** Opening Supplied data block **
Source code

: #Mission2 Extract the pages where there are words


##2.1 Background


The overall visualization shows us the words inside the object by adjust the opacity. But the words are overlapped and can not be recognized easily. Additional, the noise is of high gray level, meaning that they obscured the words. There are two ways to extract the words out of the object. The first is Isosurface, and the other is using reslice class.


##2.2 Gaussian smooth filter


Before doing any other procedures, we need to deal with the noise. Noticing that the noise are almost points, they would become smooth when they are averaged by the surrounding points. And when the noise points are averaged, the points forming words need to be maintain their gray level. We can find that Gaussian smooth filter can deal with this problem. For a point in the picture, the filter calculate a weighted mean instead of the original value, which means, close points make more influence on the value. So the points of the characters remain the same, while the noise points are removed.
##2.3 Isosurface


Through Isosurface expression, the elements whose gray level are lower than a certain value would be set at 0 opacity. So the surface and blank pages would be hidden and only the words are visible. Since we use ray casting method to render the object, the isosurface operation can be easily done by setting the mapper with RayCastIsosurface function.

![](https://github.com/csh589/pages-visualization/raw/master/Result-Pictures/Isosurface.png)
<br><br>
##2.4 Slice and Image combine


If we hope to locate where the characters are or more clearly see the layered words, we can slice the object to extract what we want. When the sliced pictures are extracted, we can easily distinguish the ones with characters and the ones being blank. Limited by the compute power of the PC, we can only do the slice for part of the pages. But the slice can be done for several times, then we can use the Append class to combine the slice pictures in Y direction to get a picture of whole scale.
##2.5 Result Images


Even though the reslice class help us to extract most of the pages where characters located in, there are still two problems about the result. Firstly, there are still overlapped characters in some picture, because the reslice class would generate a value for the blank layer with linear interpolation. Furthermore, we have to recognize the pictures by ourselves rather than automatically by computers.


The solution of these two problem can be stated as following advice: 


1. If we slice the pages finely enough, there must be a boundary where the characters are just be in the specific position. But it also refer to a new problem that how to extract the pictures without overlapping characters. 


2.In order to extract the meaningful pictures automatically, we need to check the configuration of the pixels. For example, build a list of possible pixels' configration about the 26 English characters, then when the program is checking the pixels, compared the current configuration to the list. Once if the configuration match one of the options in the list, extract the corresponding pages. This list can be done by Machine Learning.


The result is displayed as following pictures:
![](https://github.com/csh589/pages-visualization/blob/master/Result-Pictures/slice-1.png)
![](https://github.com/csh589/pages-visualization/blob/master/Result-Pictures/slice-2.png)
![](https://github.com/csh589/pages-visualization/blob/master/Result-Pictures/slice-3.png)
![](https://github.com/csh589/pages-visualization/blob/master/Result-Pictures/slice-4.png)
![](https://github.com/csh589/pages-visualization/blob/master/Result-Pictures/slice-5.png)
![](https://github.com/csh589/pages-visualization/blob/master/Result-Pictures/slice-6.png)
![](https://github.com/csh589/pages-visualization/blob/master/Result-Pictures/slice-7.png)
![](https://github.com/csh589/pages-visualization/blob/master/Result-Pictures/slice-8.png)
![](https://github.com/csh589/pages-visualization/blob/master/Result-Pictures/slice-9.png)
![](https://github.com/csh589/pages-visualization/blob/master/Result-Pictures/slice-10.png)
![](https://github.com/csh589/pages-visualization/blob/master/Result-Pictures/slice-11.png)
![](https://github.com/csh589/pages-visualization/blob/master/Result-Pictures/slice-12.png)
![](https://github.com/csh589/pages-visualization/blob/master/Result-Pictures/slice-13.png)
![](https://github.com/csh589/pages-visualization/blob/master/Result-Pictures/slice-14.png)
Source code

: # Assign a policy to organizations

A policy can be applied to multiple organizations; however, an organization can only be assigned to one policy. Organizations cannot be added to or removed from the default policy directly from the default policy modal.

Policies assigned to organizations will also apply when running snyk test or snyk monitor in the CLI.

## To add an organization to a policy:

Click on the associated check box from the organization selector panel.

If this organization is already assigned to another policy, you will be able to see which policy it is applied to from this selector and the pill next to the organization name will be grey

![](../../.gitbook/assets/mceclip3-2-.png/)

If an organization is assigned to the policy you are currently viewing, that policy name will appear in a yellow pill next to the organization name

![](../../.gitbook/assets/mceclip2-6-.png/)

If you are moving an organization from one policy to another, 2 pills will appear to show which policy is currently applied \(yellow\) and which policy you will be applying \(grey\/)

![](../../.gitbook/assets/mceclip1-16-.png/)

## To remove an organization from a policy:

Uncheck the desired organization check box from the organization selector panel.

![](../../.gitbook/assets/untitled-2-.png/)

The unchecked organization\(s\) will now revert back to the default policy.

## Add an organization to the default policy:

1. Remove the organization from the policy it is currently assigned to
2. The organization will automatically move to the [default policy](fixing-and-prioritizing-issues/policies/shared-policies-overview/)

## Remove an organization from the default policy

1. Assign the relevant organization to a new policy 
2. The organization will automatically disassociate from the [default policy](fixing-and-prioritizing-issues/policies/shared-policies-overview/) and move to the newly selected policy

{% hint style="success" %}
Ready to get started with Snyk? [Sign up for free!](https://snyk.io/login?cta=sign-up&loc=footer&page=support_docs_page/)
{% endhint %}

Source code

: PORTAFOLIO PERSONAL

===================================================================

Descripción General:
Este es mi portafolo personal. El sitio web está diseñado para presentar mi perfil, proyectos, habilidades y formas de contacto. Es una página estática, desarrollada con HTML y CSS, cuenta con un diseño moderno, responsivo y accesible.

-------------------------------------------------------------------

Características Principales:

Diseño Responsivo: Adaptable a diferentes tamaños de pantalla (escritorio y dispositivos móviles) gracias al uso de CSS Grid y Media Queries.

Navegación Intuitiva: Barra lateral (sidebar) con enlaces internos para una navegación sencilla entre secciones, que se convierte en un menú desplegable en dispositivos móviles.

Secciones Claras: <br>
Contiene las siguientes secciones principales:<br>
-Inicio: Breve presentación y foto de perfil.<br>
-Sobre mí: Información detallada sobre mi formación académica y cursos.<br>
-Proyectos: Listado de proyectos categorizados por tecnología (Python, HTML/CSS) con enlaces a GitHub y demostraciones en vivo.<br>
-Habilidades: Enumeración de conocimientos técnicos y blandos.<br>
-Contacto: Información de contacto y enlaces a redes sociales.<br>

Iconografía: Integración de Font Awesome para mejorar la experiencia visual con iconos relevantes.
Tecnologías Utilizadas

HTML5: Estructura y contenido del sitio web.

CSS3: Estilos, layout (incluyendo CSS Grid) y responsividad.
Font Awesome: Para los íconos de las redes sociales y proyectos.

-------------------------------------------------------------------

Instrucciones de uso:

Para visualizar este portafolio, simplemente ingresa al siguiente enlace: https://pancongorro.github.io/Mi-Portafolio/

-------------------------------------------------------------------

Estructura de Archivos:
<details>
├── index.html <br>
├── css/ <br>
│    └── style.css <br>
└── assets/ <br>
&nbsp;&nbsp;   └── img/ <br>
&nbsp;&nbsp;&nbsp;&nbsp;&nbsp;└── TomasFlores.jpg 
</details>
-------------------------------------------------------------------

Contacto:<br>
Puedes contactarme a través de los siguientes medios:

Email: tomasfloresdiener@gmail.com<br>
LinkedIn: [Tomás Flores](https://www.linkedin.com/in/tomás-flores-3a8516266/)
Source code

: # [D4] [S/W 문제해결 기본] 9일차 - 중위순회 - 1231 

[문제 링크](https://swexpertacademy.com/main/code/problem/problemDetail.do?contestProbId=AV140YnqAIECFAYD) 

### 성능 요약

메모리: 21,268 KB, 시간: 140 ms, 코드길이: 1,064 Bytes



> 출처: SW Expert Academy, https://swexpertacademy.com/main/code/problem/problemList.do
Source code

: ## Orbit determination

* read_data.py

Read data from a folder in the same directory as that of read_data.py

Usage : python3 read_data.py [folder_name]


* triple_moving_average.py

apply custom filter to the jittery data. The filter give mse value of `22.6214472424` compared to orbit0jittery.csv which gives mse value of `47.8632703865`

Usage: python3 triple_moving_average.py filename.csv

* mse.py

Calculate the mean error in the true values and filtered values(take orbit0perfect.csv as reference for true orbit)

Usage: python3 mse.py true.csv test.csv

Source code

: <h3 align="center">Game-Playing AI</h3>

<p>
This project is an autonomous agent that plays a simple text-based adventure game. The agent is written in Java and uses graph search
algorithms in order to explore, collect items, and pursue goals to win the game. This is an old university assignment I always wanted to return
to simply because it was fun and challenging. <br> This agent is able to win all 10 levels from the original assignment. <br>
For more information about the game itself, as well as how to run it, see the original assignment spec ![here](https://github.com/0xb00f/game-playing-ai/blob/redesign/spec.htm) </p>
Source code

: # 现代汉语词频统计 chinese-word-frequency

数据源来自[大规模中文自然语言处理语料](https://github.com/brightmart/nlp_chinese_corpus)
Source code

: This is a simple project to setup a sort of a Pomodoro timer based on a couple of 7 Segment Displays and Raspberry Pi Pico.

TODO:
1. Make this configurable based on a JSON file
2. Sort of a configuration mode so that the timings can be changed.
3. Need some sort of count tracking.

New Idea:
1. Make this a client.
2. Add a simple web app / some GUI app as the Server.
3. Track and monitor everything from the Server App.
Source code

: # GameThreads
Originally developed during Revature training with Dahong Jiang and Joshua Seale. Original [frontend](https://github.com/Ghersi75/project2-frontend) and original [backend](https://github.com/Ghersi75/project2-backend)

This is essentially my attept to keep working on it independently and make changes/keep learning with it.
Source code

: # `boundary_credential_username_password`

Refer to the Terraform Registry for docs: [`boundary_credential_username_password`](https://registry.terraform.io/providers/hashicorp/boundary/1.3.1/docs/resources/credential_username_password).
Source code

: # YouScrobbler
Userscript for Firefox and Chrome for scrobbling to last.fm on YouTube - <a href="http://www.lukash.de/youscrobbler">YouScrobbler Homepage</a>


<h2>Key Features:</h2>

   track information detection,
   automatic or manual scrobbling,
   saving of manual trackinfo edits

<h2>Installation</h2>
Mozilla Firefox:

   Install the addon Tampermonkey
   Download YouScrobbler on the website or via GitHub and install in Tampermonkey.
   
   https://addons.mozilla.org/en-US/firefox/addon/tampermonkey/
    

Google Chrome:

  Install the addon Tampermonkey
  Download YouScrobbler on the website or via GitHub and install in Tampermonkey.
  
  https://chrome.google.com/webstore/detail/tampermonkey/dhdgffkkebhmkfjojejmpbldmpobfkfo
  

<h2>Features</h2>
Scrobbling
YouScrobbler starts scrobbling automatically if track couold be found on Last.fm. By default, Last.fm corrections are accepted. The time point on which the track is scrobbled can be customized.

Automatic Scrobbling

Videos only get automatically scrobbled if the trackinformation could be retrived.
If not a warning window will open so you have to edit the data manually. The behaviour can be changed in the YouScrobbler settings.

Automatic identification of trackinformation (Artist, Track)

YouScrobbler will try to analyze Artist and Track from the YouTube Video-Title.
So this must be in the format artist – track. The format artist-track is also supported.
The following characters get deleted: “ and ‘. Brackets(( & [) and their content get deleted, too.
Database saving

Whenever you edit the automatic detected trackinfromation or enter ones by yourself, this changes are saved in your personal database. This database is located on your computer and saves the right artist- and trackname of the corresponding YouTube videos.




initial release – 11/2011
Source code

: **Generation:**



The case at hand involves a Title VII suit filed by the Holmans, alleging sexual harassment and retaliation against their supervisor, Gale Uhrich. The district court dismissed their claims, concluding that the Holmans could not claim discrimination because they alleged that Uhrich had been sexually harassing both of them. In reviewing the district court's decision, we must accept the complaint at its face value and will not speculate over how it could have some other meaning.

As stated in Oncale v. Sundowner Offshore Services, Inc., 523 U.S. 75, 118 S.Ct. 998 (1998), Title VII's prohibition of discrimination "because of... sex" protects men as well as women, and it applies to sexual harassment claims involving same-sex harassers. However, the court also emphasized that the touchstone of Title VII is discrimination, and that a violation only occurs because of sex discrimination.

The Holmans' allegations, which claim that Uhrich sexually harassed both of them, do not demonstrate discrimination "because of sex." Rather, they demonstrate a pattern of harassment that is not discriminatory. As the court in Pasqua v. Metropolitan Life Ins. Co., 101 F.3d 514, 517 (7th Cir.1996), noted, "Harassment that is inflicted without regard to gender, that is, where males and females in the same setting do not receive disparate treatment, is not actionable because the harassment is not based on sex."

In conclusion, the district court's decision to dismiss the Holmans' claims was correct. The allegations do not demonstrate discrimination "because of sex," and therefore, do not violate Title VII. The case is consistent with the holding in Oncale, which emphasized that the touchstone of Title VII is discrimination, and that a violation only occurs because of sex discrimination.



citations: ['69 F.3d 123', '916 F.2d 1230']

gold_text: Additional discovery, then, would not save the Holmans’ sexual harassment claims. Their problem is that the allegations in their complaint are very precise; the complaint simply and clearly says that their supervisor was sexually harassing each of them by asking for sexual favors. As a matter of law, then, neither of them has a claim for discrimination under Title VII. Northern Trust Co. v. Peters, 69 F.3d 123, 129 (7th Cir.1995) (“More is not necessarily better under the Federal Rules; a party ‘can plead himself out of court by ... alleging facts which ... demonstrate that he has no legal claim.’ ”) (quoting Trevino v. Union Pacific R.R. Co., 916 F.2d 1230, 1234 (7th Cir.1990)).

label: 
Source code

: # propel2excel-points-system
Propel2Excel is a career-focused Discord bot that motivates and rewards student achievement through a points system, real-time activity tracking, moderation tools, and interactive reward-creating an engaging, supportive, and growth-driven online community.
** Closing Supplied data block **
→ **Work instruction**:
Where a line above contains the string "nbsp", copy that line.

→ **Answer box**:
&nbsp;&nbsp;   └── img/ <br>
&nbsp;&nbsp;&nbsp;&nbsp;&nbsp;└── TomasFlores.jpg 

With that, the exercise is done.